__What to produce__
The required answer is every line of the data containing the word "image".

__Plain-text document sources__
****************************************

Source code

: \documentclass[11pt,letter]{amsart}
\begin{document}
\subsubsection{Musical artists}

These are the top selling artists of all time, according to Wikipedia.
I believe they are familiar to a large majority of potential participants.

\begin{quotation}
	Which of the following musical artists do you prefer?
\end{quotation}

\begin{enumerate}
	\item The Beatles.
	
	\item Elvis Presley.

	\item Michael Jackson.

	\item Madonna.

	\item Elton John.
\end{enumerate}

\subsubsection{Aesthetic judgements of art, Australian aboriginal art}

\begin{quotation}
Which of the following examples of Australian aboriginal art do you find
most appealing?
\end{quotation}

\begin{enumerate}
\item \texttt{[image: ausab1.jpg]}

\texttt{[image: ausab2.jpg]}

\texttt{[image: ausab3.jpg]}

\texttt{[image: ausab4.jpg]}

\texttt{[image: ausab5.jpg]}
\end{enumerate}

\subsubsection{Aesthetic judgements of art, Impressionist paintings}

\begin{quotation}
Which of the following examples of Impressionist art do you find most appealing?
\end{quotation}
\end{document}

****************************************

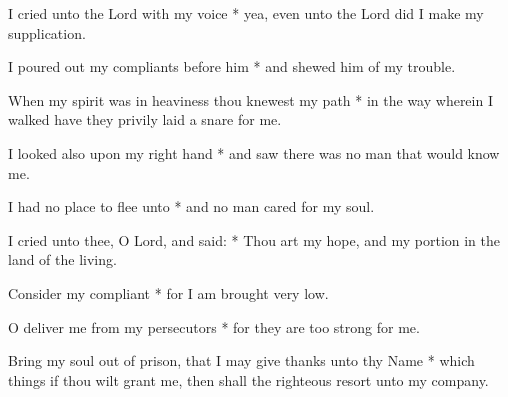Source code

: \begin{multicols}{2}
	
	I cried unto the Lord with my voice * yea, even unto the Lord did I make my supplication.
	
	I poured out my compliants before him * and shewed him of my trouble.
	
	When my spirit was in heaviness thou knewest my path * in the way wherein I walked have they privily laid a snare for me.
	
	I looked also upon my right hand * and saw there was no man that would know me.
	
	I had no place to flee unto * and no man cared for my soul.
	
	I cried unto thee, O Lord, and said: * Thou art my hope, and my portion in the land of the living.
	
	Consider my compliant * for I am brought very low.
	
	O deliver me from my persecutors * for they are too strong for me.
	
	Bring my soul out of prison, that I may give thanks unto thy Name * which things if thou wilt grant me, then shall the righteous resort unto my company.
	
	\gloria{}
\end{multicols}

****************************************

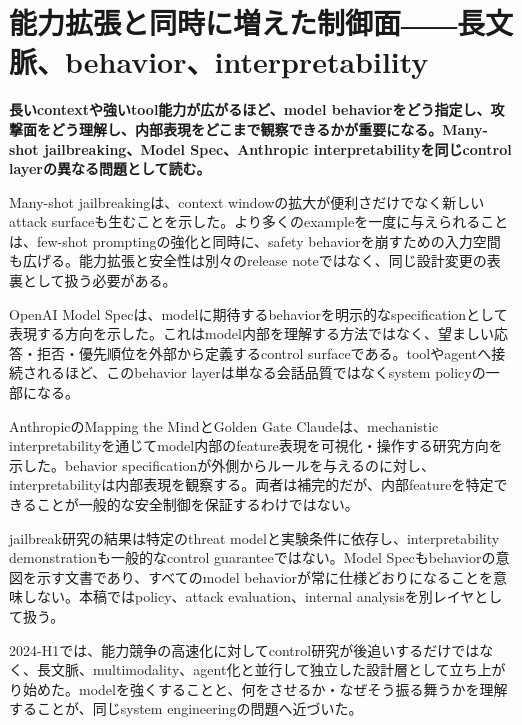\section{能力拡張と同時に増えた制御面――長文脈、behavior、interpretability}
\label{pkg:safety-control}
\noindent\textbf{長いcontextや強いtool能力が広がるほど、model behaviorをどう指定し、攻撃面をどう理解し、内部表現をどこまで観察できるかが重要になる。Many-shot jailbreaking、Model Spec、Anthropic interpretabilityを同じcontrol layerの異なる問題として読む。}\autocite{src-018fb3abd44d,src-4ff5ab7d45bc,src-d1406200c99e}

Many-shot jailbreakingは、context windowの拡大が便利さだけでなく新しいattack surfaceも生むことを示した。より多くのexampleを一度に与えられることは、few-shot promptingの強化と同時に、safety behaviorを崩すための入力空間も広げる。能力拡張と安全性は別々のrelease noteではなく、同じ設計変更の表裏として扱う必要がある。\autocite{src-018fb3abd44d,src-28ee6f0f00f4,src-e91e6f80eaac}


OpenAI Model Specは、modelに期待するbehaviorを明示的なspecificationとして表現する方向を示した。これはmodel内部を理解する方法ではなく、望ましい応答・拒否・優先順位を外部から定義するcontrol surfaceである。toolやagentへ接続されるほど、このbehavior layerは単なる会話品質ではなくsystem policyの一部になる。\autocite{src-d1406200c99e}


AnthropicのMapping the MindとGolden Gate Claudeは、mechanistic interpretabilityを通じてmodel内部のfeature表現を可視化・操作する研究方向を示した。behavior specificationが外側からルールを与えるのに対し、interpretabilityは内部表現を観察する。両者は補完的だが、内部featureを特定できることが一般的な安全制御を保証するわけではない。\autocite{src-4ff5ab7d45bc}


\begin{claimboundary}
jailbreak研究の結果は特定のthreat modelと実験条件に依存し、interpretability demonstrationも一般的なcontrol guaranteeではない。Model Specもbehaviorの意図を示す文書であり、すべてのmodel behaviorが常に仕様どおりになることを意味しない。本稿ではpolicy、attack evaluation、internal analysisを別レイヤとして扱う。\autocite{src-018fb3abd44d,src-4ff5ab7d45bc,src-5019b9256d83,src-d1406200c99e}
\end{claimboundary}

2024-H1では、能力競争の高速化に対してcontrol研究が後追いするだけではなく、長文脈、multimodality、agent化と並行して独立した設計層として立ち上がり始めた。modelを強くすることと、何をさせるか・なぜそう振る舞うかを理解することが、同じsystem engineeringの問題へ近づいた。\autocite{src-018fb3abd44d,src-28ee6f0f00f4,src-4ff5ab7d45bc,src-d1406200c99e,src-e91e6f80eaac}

****************************************

__Result of the exercise__
\item \texttt{[image: ausab1.jpg]}
\texttt{[image: ausab2.jpg]}
\texttt{[image: ausab3.jpg]}
\texttt{[image: ausab4.jpg]}
\texttt{[image: ausab5.jpg]}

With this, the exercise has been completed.